» EXERCISE DETAILS
All of the entries below should be copied exactly as they appear.

- Opening Delimiter -

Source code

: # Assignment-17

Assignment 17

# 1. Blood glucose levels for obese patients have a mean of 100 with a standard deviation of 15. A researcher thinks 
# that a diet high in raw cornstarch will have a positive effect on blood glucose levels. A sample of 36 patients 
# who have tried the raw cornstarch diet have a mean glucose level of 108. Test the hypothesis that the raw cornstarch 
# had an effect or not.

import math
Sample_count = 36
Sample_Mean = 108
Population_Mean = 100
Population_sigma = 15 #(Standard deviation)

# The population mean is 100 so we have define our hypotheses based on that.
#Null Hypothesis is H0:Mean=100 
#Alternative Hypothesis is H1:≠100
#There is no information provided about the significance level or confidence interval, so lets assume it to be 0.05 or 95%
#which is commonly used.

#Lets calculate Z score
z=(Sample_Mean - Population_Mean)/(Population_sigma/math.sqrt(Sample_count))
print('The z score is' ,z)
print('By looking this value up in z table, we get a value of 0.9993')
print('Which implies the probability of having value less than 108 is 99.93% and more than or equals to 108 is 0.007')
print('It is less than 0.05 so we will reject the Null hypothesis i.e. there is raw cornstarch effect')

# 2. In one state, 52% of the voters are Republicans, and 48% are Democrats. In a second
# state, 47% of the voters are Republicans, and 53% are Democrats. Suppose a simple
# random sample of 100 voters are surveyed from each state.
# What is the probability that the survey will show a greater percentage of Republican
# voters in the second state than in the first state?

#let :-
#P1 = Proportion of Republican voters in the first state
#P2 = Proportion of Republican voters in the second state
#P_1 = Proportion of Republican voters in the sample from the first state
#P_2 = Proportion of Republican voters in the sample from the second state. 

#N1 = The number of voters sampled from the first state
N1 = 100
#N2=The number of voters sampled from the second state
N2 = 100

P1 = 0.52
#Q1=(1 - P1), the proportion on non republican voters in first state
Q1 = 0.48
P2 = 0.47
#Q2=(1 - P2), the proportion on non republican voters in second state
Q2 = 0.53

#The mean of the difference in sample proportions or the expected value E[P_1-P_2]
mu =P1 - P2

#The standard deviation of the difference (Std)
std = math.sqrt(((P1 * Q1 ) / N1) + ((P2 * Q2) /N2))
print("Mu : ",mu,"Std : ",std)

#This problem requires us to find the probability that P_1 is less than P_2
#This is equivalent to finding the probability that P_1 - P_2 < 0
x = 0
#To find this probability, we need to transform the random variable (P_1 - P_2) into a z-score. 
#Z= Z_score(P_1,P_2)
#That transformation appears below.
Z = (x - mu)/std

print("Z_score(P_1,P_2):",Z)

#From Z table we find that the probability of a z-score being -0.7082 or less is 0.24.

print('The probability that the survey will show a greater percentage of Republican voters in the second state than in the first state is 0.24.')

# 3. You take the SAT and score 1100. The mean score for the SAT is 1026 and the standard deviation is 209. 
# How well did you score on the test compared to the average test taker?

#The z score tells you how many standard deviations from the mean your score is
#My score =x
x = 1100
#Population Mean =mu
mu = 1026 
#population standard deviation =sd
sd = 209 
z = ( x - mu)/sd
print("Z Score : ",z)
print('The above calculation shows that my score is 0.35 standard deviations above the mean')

- Closing Delimiter -

» OUTPUT OF THE EXERCISE
Source code

: # Assignment-17

Assignment 17

# 1. Blood glucose levels for obese patients have a mean of 100 with a standard deviation of 15. A researcher thinks 
# that a diet high in raw cornstarch will have a positive effect on blood glucose levels. A sample of 36 patients 
# who have tried the raw cornstarch diet have a mean glucose level of 108. Test the hypothesis that the raw cornstarch 
# had an effect or not.

import math
Sample_count = 36
Sample_Mean = 108
Population_Mean = 100
Population_sigma = 15 #(Standard deviation)

# The population mean is 100 so we have define our hypotheses based on that.
#Null Hypothesis is H0:Mean=100 
#Alternative Hypothesis is H1:≠100
#There is no information provided about the significance level or confidence interval, so lets assume it to be 0.05 or 95%
#which is commonly used.

#Lets calculate Z score
z=(Sample_Mean - Population_Mean)/(Population_sigma/math.sqrt(Sample_count))
print('The z score is' ,z)
print('By looking this value up in z table, we get a value of 0.9993')
print('Which implies the probability of having value less than 108 is 99.93% and more than or equals to 108 is 0.007')
print('It is less than 0.05 so we will reject the Null hypothesis i.e. there is raw cornstarch effect')

# 2. In one state, 52% of the voters are Republicans, and 48% are Democrats. In a second
# state, 47% of the voters are Republicans, and 53% are Democrats. Suppose a simple
# random sample of 100 voters are surveyed from each state.
# What is the probability that the survey will show a greater percentage of Republican
# voters in the second state than in the first state?

#let :-
#P1 = Proportion of Republican voters in the first state
#P2 = Proportion of Republican voters in the second state
#P_1 = Proportion of Republican voters in the sample from the first state
#P_2 = Proportion of Republican voters in the sample from the second state. 

#N1 = The number of voters sampled from the first state
N1 = 100
#N2=The number of voters sampled from the second state
N2 = 100

P1 = 0.52
#Q1=(1 - P1), the proportion on non republican voters in first state
Q1 = 0.48
P2 = 0.47
#Q2=(1 - P2), the proportion on non republican voters in second state
Q2 = 0.53

#The mean of the difference in sample proportions or the expected value E[P_1-P_2]
mu =P1 - P2

#The standard deviation of the difference (Std)
std = math.sqrt(((P1 * Q1 ) / N1) + ((P2 * Q2) /N2))
print("Mu : ",mu,"Std : ",std)

#This problem requires us to find the probability that P_1 is less than P_2
#This is equivalent to finding the probability that P_1 - P_2 < 0
x = 0
#To find this probability, we need to transform the random variable (P_1 - P_2) into a z-score. 
#Z= Z_score(P_1,P_2)
#That transformation appears below.
Z = (x - mu)/std

print("Z_score(P_1,P_2):",Z)

#From Z table we find that the probability of a z-score being -0.7082 or less is 0.24.

print('The probability that the survey will show a greater percentage of Republican voters in the second state than in the first state is 0.24.')

# 3. You take the SAT and score 1100. The mean score for the SAT is 1026 and the standard deviation is 209. 
# How well did you score on the test compared to the average test taker?

#The z score tells you how many standard deviations from the mean your score is
#My score =x
x = 1100
#Population Mean =mu
mu = 1026 
#population standard deviation =sd
sd = 209 
z = ( x - mu)/sd
print("Z Score : ",z)
print('The above calculation shows that my score is 0.35 standard deviations above the mean')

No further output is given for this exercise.